AS : I could really have put a little more effort into finding a more suitable title that would accurately portray the content but "Songs of Darkness, Words of Light" just sounded great.
SoT : It does sound great the two ideas have a nice contrast. Similar question, but in reference to a previous album - what did the title "34.788%" mean?
AS : Our old guitarist Calvin, now our tour manager, came up with it. He had this dream where man had a limited amount of time left on Earth and so far we had used up 34.788% of it. He did smoke a lot of shit back then!
SoT : What guitars and setups do you play, and what effects systems do you use?
AS : I'm not sure but I'll tell you what I do know. Both guitarists use the same gear and they are Pod Pro's through Marshall cabs. And probably some other guff to no doubt. Check our web site for more info.
SoT : You mentioned earlier that you've been with the Peaceville label for a long time a kind of label loyalty one doesn't always find these days. What do they do for you that other labels don't?
AS : Listen. We have a great relationship with them because they are so laid back and easy going. Mega sales don't drive them, but good music does. And they have beaten any other offer from other interested parties.
SoT : That's cool! I know of some bands that hop from label to label almost with every release. The European metal scene is quite different than the North American metal scene. How would you describe the differences, and how do they affect you?
AS : I'm not sure because I take little notice. Not a lot affects us because we very much like to do our own thing and if you keep your eyes on the scene too much you will begin to be influenced by it and we don't want that.
SoT : When playing live - what are the major difference between the European fans and the US fans?
AS : We have only played a handful of shows in the US but the fans were as nutty there as they are over here. I asked our guitarist Andy this question and he says there is no difference as far as he can tell.
SoT : Talking of touring who has been the best band to tour with?
AS : Iron Maiden I think. We did six weeks with them all over Europe and even got to play with them on their soccer team against Italy, Scotland and Sweden. We ate and drank with them and they treated us very well. We toured the States with Ronnie James Dio too and that was a blast. Great guy and fab country. Hope we can return soon.
SoT : What have been some of your funniest or strangest tour experiences?
AS : I once shat myself on stage! I was not feeling too good and as soon as I yelled the first note, I followed through. Not good. We had several road accidents on the Turn Loose... tour and thought we were going to die at one point. That's not good either. Seeing all the great, historic cities of Europe though has been excellent. Superb foods and wines, great beers and folk, masses of culture and beauty. Everyone should come to Europe before they die.
SoT : In conclusion, Aaron, what's next for MDB in terms of albums?
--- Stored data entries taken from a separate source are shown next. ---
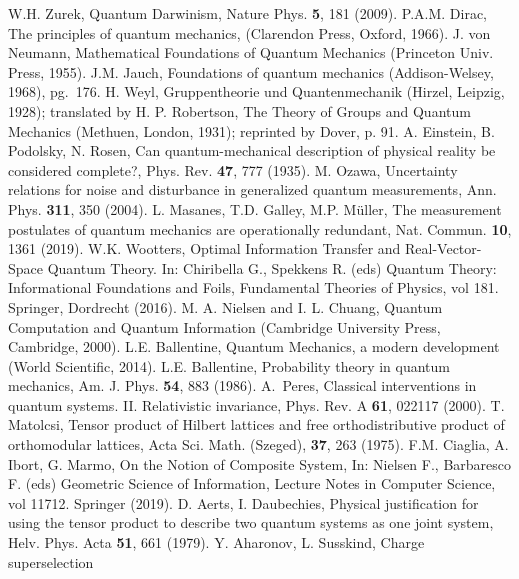 \documentclass[aps,prl,amsmath,amssymb,twocolumn]{revtex4}
\theoremstyle{plain}
\theoremstyle{definition}
\theoremstyle{remark}
\begin{document}
\begin{references}
 W.H. Zurek, Quantum Darwinism, Nature Phys. {\bf 5},
  181 (2009).
P.A.M. Dirac, The principles of quantum mechanics,
  (Clarendon Press, Oxford, 1966).
J. von Neumann, Mathematical Foundations of
  Quantum Mechanics (Princeton Univ.  Press, 1955).
J.M. Jauch, Foundations of quantum mechanics
  (Addison-Welsey, 1968), pg.~176.
 H. Weyl, Gruppentheorie und Quantenmechanik (Hirzel,
  Leipzig, 1928); translated by H. P. Robertson, The Theory of Groups
  and Quantum Mechanics (Methuen, London, 1931); reprinted by Dover,
  p. 91.
A. Einstein, B. Podolsky, N. Rosen, Can
  quantum-mechanical description of physical reality be considered
  complete?, Phys. Rev. {\bf 47}, 777 (1935).
M. Ozawa, {Uncertainty relations for noise and
    disturbance in generalized quantum measurements}, Ann. Phys.  {\bf
    311}, 350 (2004).
L. Masanes, T.D. Galley, M.P. M\" uller, The
  measurement postulates of quantum mechanics are operationally
  redundant, Nat. Commun. {\bf 10}, 1361 (2019).
W.K. Wootters, Optimal Information Transfer and
  Real-Vector-Space Quantum Theory. In: Chiribella G., Spekkens R.
  (eds) Quantum Theory: Informational Foundations and Foils,
  Fundamental Theories of Physics, vol 181. Springer, Dordrecht
  (2016).
M. A. Nielsen and I. L. Chuang, Quantum
  Computation and Quantum Information (Cambridge University Press,
  Cambridge, 2000).
L.E. Ballentine, Quantum Mechanics, a modern
  development (World Scientific, 2014).
L.E. Ballentine, Probability theory in
  quantum mechanics, Am. J. Phys. {\bf 54}, 883 (1986).
A.~Peres, Classical interventions in quantum systems.
  II. Relativistic invariance, Phys. Rev. A {\bf 61}, 022117 (2000).
 T. Matolcsi, Tensor product of Hilbert lattices and
  free orthodistributive product of orthomodular lattices, Acta Sci.
  Math. (Szeged), {\bf 37}, 263 (1975).
 F.M. Ciaglia, A. Ibort, G. Marmo, On the Notion of
  Composite System, In: Nielsen F., Barbaresco F. (eds) Geometric
  Science of Information, Lecture Notes in Computer Science, vol
  11712. Springer (2019).
 D. Aerts, I. Daubechies, Physical justification for
  using the tensor product to describe two quantum systems as one
  joint system, Helv. Phys. Acta {\bf 51}, 661 (1979).
Y. Aharonov, L. Susskind, Charge superselection

\end{references}
\end{document}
AS : We have one more LP to do on the current deal and will have a look at the situation then. We'll probably re-sign and carry on though because it's great. I have no idea when the next LP will even begin to take shape or what it will sound like but I suppose late 2005 might be a good release time.
SoT : And do you have any planned tours?
AS : Not tours as such but certainly a few live shows. Mainly European festivals with a few headliners thrown in for good measure. We are trying to get to the States but there always seem to be a lot of red-tape. We'll keep at it though and maybe turn up there near the end of this year.
SoT : Aaron, thanks very much for taking the time to talk to us! The new album is great, and we hope it helps accelerates your penetration into the American market. Take care!
AS : Thank you very much. I look forward to playing over there again soon. Cheers!